Habituados a las interpretaciones conspirativas, algunos o algunas pueden atribuir esas pujas a “la intención de Lorenzetti de ser Presidente”, a “la influencia del presidente de Boca en Comodoro Py” o a conspiraciones golpistas de distinto signo. Conviene no comprar esa mercadería: la lógica conspirativa no termina nunca.

Por ejemplo: ¿fue el gobierno de Mauricio Macri el que estimuló a la doctora María Romilda Servini de Cubría a dictar la intervención del Partido Justicialista y a designar para esa tarea a Luis Barrionuevo? Desde las carpas kirchneristas se da por cierta esa sospecha y se la vocea por los medios.

Ahora bien, ¿que ganaría el Gobierno impulsando la intervención de Barrionuevo en el PJ? “Dividir el peronismo, que es la única fuerza capaz de ganarle a Cambiemos en 2019”, responden desde el kirchnerismo.

Sin embargo, la fosa entre kirchnerismo y peronismo no kirchnerista no necesita incentivos del Gobierno: está abierta espontáneamente y fue la propia señora de Kirchner la que dividió el PJ en 2017 constituyendo su propio partido, Unión Ciudadana.

El Gobierno seguramente preferiría que en 2019 la contrafigura del oficialismo fuera todavía Cristina Kirchner, no sus adversarios del peronismo racional.

La reunión que encabezó Miguel Pichetto en Gualeguaychú hace una semana (antes de la intervención al PJ, por otra parte) evidenció que hay un peronismo representativo, ligado a los gobernadores y a figuras como Sergio Massa o Florencio Randazzo, que no quiere formar parte del mismo colectivo que el kirchnerismo.

La gestión de Luis Barrionuevo desde la intervención partidaria -si la Cámara de apelaciones la confirma- podrá encargarse de preservar un sello que, aunque muchos consideran “una cáscara vacía”, oportunamente puede servir de paraguas legal para una amplia convergencia (sin figuras K, aunque con las puertas abiertas a todos aquellos que no sean “piantavotos” y que estén dispuestos a aprobar cursos acelerados de postkirchnerismo).

Más que una conspiración habría que interpretar estos hechos como sentido común destinado a llenar espacios vacíos.

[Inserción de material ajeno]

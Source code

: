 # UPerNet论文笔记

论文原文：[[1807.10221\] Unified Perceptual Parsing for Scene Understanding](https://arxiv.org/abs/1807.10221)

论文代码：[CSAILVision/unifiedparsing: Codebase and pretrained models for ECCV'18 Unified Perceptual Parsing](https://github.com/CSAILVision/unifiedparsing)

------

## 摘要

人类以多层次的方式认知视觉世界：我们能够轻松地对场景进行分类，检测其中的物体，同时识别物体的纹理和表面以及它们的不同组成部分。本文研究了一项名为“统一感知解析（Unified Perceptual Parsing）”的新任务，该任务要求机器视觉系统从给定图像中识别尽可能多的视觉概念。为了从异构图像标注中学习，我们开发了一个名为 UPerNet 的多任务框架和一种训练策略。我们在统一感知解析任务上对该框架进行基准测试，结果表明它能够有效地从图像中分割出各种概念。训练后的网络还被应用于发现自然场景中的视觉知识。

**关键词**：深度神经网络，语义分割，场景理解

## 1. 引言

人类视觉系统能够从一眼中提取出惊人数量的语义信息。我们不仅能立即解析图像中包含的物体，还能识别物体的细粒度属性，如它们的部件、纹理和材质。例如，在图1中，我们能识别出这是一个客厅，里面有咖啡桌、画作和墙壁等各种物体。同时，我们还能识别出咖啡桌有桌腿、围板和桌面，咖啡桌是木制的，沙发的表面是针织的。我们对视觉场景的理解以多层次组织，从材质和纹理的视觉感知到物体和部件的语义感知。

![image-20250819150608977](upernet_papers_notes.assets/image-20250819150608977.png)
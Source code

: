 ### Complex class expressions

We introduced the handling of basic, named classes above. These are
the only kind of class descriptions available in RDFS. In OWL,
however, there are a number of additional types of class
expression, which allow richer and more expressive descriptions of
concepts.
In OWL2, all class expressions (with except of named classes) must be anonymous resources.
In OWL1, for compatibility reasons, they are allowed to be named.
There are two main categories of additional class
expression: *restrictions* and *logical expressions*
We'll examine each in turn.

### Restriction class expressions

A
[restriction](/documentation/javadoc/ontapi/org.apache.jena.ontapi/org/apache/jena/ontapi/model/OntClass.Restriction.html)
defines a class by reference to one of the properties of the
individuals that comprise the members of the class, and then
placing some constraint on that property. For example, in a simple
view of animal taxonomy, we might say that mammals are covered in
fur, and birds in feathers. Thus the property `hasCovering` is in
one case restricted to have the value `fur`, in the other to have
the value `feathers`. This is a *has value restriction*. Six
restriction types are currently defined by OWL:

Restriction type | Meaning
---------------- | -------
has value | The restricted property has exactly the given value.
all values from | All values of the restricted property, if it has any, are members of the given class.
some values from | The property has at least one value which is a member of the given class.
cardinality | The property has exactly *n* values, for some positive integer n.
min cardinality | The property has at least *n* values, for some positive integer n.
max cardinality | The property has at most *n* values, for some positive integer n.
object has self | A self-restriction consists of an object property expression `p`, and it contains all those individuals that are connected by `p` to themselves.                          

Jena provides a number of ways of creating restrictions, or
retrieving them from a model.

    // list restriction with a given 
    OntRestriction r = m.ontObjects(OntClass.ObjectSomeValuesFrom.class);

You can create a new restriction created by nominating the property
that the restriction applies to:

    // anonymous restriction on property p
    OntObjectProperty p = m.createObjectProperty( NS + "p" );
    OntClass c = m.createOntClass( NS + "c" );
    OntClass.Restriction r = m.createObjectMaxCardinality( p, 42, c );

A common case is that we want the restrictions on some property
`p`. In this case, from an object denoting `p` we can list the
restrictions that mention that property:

Pero como para probar que las fantasías conspirativas florecen en todos los jardines, no faltan en Cambiemos quienes atribuyen el fallo de la doctora Servini a una jugada de Lorenzetti, de Angelici…y hasta del Coti Nosiglia (¿no es acaso viejo amigo de Barrionuevo y de la jueza?).

Las conspiraciones se alimentan de las grietas. Y las nutren. Así avanza el desgaste.